Question: Can two distinct local repositories sync-to the same remote repository?

dsimmons · May 28, 2022, 7:41pm

Context

I’m currently in the process of re-designing my “backup architecture” and I was hoping to obtain some clarification around this question before I proceed. I think I know the answer, but a confirmation(s) would be helpful!

Topology:

Let “DESKTOP” be my desktop computer.
Let “LAPTOP” be my laptop computer.
Let “LOCAL COPY” be a locally-networked GlusterFS triple-replicated cluster.
Let “OFFSITE COPY” be Backblaze B2 (or similar, but that’s what I’m currently using).

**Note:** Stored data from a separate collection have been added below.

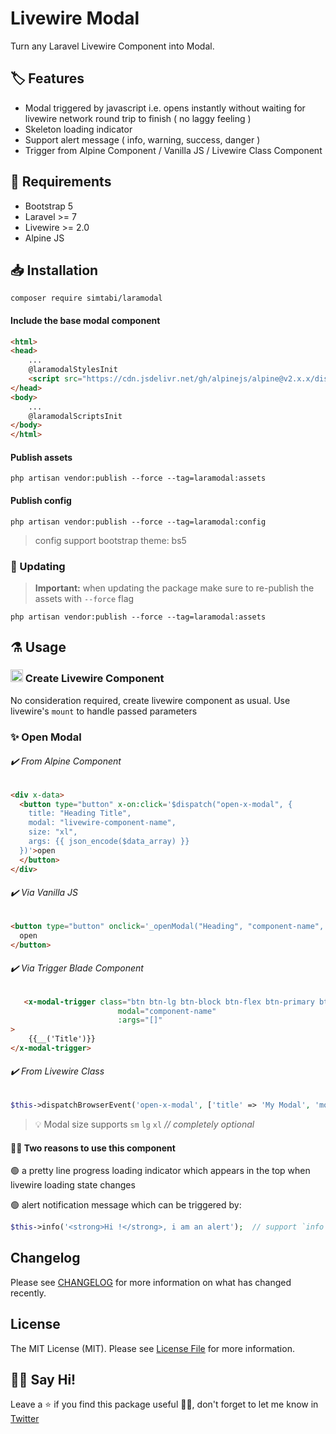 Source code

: # Livewire Modal

Turn any Laravel Livewire Component into Modal.

## 🏷 Features
- Modal triggered by javascript i.e. opens instantly without waiting for livewire network round trip to finish ( no laggy feeling )
- Skeleton loading indicator 
- Support alert message ( info, warning, success, danger ) 
- Trigger from Alpine Component / Vanilla JS / Livewire Class Component

## 🧾 Requirements

- Bootstrap 5
- Laravel  >= 7
- Livewire >= 2.0
- Alpine JS 


## 📥 Installation

```shell
composer require simtabi/laramodal
```

#### Include the base modal component
```html
<html>
<head>
    ...
    @laramodalStylesInit
    <script src="https://cdn.jsdelivr.net/gh/alpinejs/alpine@v2.x.x/dist/alpine.min.js" defer></script>
</head>
<body>
    ...
    @laramodalScriptsInit
</body>
</html>
```

#### Publish assets
```shell
php artisan vendor:publish --force --tag=laramodal:assets
```

#### Publish config
```shell
php artisan vendor:publish --force --tag=laramodal:config
```
> config support bootstrap theme: bs5
 
### 📌 Updating
> **Important:** when updating the package make sure to re-publish the assets with `--force` flag
```shell
php artisan vendor:publish --force --tag=laramodal:assets
```


## ⚗️ Usage
### <img src="https://laravel-livewire.com/favicon.ico" width="20" /> Create Livewire Component 
No consideration required, create livewire component as usual. Use livewire's `mount` to handle passed parameters

### ✨ Open Modal

###### ✔️ From Alpine Component
```html
<div x-data>
  <button type="button" x-on:click='$dispatch("open-x-modal", {
    title: "Heading Title",
    modal: "livewire-component-name",
    size: "xl",
    args: {{ json_encode($data_array) }}
  })'>open
  </button>
</div>
```

###### ✔️ Via Vanilla JS

```html
<button type="button" onclick='_openModal("Heading", "component-name", {{ json_encode($data) }}, "sm")'>
  open
</button>
```


###### ✔️ Via Trigger Blade Component

```html
   <x-modal-trigger class="btn btn-lg btn-block btn-flex btn-primary btn-active-primary fw-bolder text-center"
                        modal="component-name"
                        :args="[]"
>
    {{__('Title')}}
</x-modal-trigger>
```

###### ✔️ From Livewire Class

```php
$this->dispatchBrowserEvent('open-x-modal', ['title' => 'My Modal', 'modal' => 'product.order', 'args' => ['id' => 1, 'rate' => 20]]);
```

> 💡 Modal size supports `sm` `lg` `xl`        *// completely optional*

#### ✌🏼 Two reasons to use this component

🟢 a pretty line progress loading indicator which appears in the top when livewire loading state changes

🟢 alert notification message which can be triggered by: 
```php 
$this->info('<strong>Hi !</strong>, i am an alert');  // support `info` `warning` `success` `danger`
```


## Changelog

Please see [CHANGELOG](CHANGELOG.md) for more information on what has changed recently.

## License

The MIT License (MIT). Please see [License File](LICENSE.md) for more information.

## 👋🏼 Say Hi! 
Leave a ⭐ if you find this package useful 👍🏼,
don't forget to let me know in [Twitter](https://twitter.com/simtabi)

In short, here’s the desired use case:

DESKTOP runs frequent backups, backing up locally to its own filesystem.
LAPTOP runs frequent backups, backing up locally to its own filesystem.
BOTH DESKTOP and LAPTOP use sync-to to redundantly copy to the LOCAL COPY “remote” repo.
BOTH DESKTOP and LAPTOP use sync-to to redundantly copy to the OFFSITE COPY remote repo.

Question

So, in a nutshell, what I’m asking in plain English is: can distinct repositories (in this case, DESKTOP and LAPTOP each have their own local repositories) sync-to the same “remote” repository/destination?

Additional Context

What I’m doing currently:

Both DESKTOP and LAPTOP run snapshots of $HOME using the same repo hosted on LOCAL COPY (network FS).
LOCAL COPY has sync-to invoked on it once-nightly and outputs to B2 (OFFSITE COPY).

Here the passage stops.